Felicità, a short film by Salomé Alexi
Tamara is a Georgian guest-worker who cares for an elderly woman in Italy. When her husband perishes in a car accident, Tamara finds herself unable to leave Italy due to her illegal status.
Felicità addresses a stark reality in modern Georgia: more than 1 million of the country's 5 million citizens live and work abroad— 62% percent of them women. An examination of the absurdity and stasis that characterize the lives of Georgian children whose mothers are away for many years.

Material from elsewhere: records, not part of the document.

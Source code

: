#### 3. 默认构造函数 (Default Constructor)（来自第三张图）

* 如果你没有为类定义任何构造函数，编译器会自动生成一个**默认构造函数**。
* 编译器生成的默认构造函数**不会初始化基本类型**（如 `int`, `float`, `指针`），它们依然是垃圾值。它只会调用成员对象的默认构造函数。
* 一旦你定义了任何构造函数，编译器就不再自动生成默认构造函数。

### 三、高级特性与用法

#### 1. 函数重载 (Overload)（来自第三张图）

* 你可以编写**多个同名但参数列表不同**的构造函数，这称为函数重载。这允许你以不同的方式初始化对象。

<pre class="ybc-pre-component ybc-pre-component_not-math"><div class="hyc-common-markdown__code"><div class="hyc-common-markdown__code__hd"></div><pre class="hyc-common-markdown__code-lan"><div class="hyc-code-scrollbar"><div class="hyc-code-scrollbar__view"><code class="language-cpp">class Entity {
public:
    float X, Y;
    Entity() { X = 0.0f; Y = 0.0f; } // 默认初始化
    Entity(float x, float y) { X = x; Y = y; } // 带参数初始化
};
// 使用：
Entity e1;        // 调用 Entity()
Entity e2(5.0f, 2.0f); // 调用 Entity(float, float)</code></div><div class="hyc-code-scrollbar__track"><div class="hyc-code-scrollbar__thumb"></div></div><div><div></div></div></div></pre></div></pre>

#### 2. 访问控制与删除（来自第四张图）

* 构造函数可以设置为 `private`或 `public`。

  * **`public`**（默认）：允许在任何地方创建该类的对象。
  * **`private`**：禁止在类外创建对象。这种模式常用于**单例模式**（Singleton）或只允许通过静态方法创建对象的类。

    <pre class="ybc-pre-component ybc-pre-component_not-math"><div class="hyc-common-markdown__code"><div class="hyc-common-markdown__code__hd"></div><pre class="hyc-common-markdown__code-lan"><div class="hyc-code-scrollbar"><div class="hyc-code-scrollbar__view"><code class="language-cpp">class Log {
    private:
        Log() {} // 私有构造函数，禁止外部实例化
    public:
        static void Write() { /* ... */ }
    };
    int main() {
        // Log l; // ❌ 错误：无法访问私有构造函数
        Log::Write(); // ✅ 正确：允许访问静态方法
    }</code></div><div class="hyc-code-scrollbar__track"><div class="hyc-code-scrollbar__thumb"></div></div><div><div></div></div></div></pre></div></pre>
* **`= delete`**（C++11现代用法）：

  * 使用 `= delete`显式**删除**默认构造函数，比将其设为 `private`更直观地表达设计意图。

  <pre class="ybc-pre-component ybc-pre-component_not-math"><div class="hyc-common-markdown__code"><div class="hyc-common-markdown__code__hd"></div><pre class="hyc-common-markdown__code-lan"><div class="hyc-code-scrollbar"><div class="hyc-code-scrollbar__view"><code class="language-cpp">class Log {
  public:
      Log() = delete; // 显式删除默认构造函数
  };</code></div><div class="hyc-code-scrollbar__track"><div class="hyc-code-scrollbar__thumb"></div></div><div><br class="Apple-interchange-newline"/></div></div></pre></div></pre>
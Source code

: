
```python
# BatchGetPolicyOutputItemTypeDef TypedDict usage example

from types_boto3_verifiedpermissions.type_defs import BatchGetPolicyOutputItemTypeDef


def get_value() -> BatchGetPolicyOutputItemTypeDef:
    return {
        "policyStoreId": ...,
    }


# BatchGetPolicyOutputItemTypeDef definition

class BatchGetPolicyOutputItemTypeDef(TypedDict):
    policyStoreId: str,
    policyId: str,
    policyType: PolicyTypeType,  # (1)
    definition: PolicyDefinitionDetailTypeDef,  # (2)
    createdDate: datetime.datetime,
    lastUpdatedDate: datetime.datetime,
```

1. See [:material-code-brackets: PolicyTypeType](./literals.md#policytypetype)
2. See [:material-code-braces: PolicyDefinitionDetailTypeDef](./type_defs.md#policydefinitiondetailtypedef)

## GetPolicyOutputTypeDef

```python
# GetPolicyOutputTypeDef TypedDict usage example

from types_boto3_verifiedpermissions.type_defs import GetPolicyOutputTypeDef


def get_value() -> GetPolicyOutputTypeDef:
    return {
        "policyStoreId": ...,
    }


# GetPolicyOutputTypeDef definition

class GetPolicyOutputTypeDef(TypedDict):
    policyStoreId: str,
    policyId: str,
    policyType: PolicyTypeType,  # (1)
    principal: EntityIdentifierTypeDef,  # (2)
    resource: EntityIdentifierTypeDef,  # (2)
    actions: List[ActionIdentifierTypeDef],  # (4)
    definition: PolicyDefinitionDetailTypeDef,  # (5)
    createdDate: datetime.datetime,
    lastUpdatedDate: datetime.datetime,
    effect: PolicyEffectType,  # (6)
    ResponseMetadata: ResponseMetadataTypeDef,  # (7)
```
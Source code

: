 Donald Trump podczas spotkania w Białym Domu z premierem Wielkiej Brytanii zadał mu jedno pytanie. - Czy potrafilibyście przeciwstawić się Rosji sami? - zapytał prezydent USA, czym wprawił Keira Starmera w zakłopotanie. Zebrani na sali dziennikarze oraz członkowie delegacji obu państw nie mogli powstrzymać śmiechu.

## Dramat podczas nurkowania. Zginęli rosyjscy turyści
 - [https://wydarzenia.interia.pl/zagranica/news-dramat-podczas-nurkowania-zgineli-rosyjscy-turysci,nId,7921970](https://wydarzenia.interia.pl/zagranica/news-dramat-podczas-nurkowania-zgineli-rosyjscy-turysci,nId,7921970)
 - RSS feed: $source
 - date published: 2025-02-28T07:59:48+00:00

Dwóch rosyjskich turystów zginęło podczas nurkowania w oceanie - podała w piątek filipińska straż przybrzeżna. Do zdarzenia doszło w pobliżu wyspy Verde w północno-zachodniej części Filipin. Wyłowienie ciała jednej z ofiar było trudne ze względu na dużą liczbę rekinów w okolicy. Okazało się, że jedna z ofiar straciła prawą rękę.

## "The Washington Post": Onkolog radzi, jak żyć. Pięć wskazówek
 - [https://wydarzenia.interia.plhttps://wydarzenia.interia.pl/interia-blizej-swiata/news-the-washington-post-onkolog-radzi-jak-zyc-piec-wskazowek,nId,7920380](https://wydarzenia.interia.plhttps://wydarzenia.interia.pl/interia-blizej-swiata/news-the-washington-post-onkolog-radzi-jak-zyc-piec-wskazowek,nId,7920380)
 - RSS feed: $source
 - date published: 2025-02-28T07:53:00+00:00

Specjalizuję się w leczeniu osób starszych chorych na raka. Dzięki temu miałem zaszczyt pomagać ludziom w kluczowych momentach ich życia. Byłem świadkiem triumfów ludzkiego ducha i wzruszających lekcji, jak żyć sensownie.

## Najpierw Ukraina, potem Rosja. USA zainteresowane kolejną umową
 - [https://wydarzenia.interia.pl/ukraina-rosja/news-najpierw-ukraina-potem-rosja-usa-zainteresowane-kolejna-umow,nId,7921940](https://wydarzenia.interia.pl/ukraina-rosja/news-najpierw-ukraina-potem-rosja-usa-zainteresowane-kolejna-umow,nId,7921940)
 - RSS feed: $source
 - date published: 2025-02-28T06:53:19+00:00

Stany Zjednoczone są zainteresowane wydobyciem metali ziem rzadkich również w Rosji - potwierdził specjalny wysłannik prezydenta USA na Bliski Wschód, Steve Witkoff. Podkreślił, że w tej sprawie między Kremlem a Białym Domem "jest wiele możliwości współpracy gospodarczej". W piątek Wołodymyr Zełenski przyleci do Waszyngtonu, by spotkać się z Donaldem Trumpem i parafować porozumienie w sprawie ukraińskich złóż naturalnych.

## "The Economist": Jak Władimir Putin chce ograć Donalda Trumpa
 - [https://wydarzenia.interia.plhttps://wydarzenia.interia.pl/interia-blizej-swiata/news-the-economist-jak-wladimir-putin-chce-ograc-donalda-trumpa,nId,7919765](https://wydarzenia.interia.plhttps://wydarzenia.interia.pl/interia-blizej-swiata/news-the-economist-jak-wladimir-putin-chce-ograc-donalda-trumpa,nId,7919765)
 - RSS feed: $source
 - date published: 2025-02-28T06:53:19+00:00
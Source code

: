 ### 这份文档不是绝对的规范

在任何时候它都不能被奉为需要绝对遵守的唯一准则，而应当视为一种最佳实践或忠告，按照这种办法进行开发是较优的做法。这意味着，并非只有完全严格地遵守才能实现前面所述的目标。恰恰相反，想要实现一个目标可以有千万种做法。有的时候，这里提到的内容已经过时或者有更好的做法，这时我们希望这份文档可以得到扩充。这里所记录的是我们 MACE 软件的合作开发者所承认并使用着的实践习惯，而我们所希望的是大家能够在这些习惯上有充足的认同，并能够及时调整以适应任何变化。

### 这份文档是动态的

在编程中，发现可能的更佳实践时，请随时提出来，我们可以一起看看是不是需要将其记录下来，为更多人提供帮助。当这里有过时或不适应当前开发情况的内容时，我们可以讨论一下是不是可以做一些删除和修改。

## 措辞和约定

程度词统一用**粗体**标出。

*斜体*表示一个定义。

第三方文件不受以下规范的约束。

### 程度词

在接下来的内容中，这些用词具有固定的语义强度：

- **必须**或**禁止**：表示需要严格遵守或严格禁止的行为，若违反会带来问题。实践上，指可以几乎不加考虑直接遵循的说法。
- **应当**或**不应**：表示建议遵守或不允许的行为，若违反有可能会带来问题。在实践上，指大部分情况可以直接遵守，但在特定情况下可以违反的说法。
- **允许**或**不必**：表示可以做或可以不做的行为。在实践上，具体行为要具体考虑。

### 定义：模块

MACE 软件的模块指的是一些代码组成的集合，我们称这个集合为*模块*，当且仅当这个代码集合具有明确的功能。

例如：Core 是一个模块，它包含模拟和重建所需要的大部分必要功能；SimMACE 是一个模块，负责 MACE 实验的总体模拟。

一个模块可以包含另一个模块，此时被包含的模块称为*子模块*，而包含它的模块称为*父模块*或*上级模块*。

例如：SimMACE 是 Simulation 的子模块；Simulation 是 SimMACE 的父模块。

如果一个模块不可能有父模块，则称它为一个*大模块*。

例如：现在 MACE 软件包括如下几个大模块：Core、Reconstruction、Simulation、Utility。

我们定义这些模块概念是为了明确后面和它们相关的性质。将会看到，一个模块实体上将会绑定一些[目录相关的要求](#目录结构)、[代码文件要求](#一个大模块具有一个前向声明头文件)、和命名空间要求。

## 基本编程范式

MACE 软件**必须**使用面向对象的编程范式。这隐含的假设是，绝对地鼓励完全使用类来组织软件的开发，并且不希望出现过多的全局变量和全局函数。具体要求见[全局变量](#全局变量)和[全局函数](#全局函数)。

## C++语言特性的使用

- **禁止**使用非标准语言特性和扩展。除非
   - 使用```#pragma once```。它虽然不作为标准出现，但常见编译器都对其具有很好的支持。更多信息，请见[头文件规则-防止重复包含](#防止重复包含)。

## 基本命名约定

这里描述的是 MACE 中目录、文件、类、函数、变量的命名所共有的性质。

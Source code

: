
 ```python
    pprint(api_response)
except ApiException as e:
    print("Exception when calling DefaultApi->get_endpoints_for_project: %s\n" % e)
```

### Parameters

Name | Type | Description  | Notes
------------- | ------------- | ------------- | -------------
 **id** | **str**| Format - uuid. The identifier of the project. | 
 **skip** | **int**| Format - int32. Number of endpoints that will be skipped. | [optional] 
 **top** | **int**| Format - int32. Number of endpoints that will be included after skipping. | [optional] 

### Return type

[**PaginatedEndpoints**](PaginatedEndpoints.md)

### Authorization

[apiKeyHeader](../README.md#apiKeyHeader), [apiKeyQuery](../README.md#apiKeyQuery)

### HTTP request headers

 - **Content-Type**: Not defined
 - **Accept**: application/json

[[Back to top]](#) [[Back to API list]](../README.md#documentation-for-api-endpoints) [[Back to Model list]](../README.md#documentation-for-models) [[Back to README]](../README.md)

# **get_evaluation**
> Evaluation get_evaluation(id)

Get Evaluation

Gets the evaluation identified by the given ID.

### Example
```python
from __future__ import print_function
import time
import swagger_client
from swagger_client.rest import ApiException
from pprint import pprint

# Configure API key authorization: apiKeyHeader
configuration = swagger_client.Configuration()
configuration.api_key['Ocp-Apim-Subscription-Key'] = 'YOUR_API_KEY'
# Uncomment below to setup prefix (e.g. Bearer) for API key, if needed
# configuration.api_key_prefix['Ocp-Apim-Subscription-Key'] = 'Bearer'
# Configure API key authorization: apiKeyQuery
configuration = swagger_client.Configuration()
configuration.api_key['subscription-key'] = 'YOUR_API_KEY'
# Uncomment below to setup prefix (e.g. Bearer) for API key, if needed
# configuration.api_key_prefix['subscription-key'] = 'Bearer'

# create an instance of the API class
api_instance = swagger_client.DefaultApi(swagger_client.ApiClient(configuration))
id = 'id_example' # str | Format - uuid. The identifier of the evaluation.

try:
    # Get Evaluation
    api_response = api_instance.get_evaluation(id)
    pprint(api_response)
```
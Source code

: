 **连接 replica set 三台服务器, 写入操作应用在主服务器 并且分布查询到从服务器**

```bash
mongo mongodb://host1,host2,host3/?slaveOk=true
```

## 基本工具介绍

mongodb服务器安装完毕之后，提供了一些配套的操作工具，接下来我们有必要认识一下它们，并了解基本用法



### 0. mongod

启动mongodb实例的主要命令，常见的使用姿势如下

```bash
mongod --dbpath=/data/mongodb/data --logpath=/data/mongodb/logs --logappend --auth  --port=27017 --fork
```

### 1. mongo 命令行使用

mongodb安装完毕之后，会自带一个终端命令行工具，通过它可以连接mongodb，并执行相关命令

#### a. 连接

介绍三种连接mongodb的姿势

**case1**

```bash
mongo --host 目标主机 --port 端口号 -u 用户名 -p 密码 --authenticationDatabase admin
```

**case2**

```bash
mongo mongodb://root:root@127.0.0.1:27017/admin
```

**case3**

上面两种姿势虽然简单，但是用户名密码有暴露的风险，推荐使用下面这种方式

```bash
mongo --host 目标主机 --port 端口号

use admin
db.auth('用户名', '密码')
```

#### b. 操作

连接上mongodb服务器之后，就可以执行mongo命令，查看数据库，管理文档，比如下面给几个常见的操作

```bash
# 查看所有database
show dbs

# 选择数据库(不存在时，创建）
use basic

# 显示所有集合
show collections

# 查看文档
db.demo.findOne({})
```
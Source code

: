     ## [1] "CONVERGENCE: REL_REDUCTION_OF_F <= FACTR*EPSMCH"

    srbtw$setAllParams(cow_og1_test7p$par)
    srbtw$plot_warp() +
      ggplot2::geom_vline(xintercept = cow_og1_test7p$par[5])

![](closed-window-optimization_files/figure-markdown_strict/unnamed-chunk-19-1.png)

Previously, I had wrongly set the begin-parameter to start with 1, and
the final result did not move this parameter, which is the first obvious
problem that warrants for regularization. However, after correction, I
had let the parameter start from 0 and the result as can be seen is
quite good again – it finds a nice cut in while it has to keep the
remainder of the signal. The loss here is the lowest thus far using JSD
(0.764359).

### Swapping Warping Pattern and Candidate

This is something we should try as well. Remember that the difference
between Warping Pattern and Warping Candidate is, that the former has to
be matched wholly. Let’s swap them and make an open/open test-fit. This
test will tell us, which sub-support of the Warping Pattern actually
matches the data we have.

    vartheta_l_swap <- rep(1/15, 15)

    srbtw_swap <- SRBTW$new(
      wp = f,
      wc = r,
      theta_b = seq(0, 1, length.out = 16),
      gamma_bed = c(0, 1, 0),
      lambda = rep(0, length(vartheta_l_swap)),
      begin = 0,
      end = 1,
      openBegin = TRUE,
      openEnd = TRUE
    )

Salomé Alexi's first short film premiered at Venice, where it was awarded a Special Mention "for providing a fresh and funny look at a serious economic and political problem." It went on to screen at Trieste, Ischia, Tbilisi, Moscow, and New Directors / New Films 2010.
"Salomé Alexi maintains a beautifully light, comedic tone in her feature-film debut… Her camera observes the deadpan humor that exists alongside the desperate straits in which the people find themselves"
- New Directors / New Films, Film Society of Lincoln Center
"With or without geopolitical annotation, this is a film about life under poverty; its mix of droll awkwardness and cruel irony will resonate for anybody whose obligation to the past finds them barely managing to prop up the present"
- Steve Macfarlane, Film Review, Slant Magazine
“The wounds of a post-Soviet society in an all-female film”
- Enrico Silvano, Venice Review, Non Solo Cinema [IT]
"[Alexi] has a knack for staging as much action as possible within her precise, clean compositions—tonally uniform, and socially relevant"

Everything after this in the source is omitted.